Bold Flavors Snack of the Week

Remember this series? It’s back for another football season. This technically could have been a Sandwich of the Week as well, but I didn’t want to rate my own sandwich even if I’m pretty proud of how it came out. Also, I reserve the right to make something similar on an upcoming sandwich show.

Bold Flavors Snack of the Week: The following sandwich. Until I come up with a better name, I’m going to call it the Pork Bomb. This is actually only half of one. The pictures I took of the full thing didn’t come out as well. It was dark in my living room by the time we ate.

Directions:

1) Go home for your nephew’s first birthday party. Enjoy yourself, eating well. Have your mother send you home with a bunch of her delicious pasta sauce (optional) and some tin-can ricotta* (imperative). Enjoy the pasta sauce with some pasta and ricotta the next night. Save the remaining ricotta.

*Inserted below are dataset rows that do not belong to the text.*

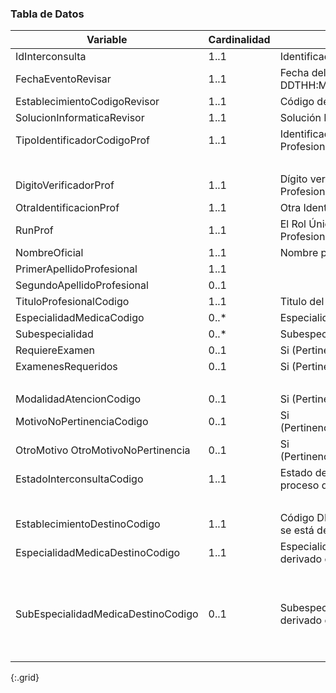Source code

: ### Tabla de Datos

|            **Variable**            | **Cardinalidad** |                            **Descripción**                            |                                                   **Recurso.elemento**                                                  |
|------------------------------------|------------------|-----------------------------------------------------------------------|-------------------------------------------------------------------------------------------------------------------------|
|           IdInterconsulta          |       1..1       |                   Identificador de la Interconsulta                   |                                               ServiceRequestLE.identifier                                               |
|         FechaEventoRevisar         |       1..1       |                   Fecha del Evento YYYY-MM-DDTHH:MMZ                  |                                             MessageHeaderLE.meta.lastUpdated                                            |
|    EstablecimientoCodigoRevisor    |       1..1       |                       Código de Establecimiento                       |                                                 Organization.identifier                                                 |
|     SolucionInformaticaRevisor     |       1..1       |                          Solución Informática                         |                                             MessageHeaderLE.source.software                                             |
|     TipoIdentificadorCodigoProf    |       1..1       | Identificador de identidad del Profesional. Corresponde a dos slices: |                                         Practitioner.identifier[RUN].value=valor                                        |
|                                    |                  |                                                                       |                                        Practitioner.identifier[RNPI].value=valor                                        |
|        DigitoVerificadorProf       |       1..1       |           Dígito verificador asociado al RUN del Profesional          |                                   Practitioner.identifier[RUN].extension.valueString=k                                  |
|       OtraIdentificacionProf       |       1..1       |                          Otra Identificación                          |                                      Practitioner,identifier[otro].value=valor otro                                     |
|               RunProf              |       1..1       |              El Rol Único Nacional (RUN) del Profesional              |                                       Practitioner.identifier[RUN].value=VALORRUN                                       |
|            NombreOficial           |       1..1       |                           Nombre profesional                          |                        Practitioner.name.use=official Practitioner.name.given=[nombre1, nombre2]                        |
|       PrimerApellidoProfesional    |       1..1       |                                                                       |                                                Practitionername._family=                                                |
|       SegundoApellidoProfesional   |       0..1       |                                                                       |                                   Practitioner.name.family.extension[SegundoApellido]=                                  |
|       TituloProfesionalCodigo      |       1..1       |                         Titulo del profesional                        |                                             Practitioner.qualification[TIT]                                             |
|      EspecialidadMedicaCodigo      |       0..*       |                  Especialidad Médica del profesional                  |                                             Practitioner.qualification[esp]                                             |
|           Subespecialidad          |       0..*       |                    Subespecialidad del profesional                    |                               Practitioner.qualification[subesp].extension.codeableconcept                              |
|           RequiereExamen           |       0..1       |                Si (PertinenciaInterconsulta=Pertinente)               |                                         ServiceRequestLE.extension.valueBoolean                                         |
|         ExamenesRequeridos         |       0..1       |                Si (PertinenciaInterconsulta=Pertinente)               |                    ServiceRequestExamenLE.ServicesRequest.supportingInfo.reference(ServiceRequestLE2)                   |
|                                    |                  |                                                                       |                          ServiceRequestExamenLE.baseOn(referencia al ServiceRequestLE maestro)                          |
|       ModalidadAtencionCodigo      |       0..1       |                Si (PertinenciaInterconsulta=Pertinente)               |                                                ServiceRequestLE.category                                                |
|      MotivoNoPertinenciaCodigo     |       0..1       |               Si (PertinenciaInterconsulta=NoPertinente)              |                                 ServiceRequestLE.doNotPerform.extension.codeableConcept                                 |
| OtroMotivo OtroMotivoNoPertinencia |       0..1       |               Si (PertinenciaInterconsulta=NoPertinente)              |                               ServiceRequestLE.doNotPerform.extension.codeableConcept.text                              |
|      EstadoInterconsultaCodigo     |       1..1       |      Estado de la Interconsulta en relación al proceso de negocio     |                               ServiceRequestLE.extensión.valueCodeableConcept.coding.code                               |
|                                    |                  |                                                                       |                              ServiceRequestLE.extensión.valueCodeableConcept.coding.system                              |
|    EstablecimientoDestinoCodigo    |       1..1       |        Código DEIS del establecimiento donde se está derivando        |                                            Organization2(Destino).identifier                                            |
|   EspecialidadMedicaDestinoCodigo  |       1..1       |          Especialidad médica a la que es derivado el paciente         |                              ServiceRequestLE.extension.valueCodeableConcept.coding.code=1                              |
|                                    |                  |                                                                       |                         ServiceRequestLE.extension.valueCodeableConcept.coding.display=Anatomía                         |
|                                    |                  |                                                                       | ServiceRequestLE.extension.valueCodeableConcept.coding.system=http://minsal.cl/listaespera/CodeSystem/CSEspecialidadMed |
| SubEspecialidadMedicaDestinoCodigo |       0..1       |        Subespecialidad médica a la que es derivado el paciente        |                              ServiceRequestLE.extension.valueCodeableConcept.coding.code=1                              |
|                                    |                  |                                                                       |                         ServiceRequestLE.extension.valueCodeableConcept.coding.display=Anatomía                         |
|                                    |                  |                                                                       | ServiceRequestLE.extension.valueCodeableConcept.coding.system=http://minsal.cl/listaespera/CodeSystem/CSEspecialidadMed |
{:.grid}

2) Work and frequently discuss sandwiches with Matt Cerrone. Have Cerrone go to Dante’s, an Italian deli in White Plains you never knew about even though you lived 10 minutes away for three years, get a delicious sandwich there, realize you would probably enjoy the peppery eggplant-tomato “bomb” spread used on the sandwich and bring you some. Start thinking of ways to use the spread.

3) Go to the farmer’s market and get a nice heirloom tomato and some basil. Act now, the tomatoes won’t be in season long. I used a yellow tomato but that’s got to be a personal choice.

4) Go to a grocery store with a good deli. Buy hero bread, hot capicola (sliced thin) and the ingredients for this recipe.

5) Follow this recipe and make that delicious rosemary pork tenderloin. Note that it actually took a lot longer to cook than the recipe said it would. Use a thermometer to avoid botulism.

6) While the pork is cooling, split and lightly toast the heroes. Spread ricotta cheese on one side and the bomb spread on the other. Go easy on the bomb spread if you’re sensitive to spice, but coat it on if you love delicious things.

7) Cut the pork tenderloin into thin slices. Sandwich a thin layer of capicola, a few pieces of pork, basil and tomato between the bread. Cut in half if desired.

8) Eat sandwich.

So to recap, that’s a rosemary pork tenderloin and hot capicola sandwich with tomato, basil, ricotta and Italian spread. And it’s awesome. It’s spicy from the spread, creamy from the ricotta, sweet from the tomato, tasty from the rosemary and basil, salty from the capicola, and porky from the pork.

*- I don’t think tin-can ricotta necessarily comes in a tin can anymore so much as the term refers to high-end ricotta cheese. Maybe there is a distinction in how it’s made, but I don’t know it. They definitely sell it in Fairway, but it’s in the section near the fancier soft cheeses, not by the Sorrento and Polly-O ricottas. No disrespect to Sorrento or Polly-O ricottas, which are also delicious. It’s just that good ricotta cheese is so amazing you could pretty much eat it from the thing with a spoon, and you probably will.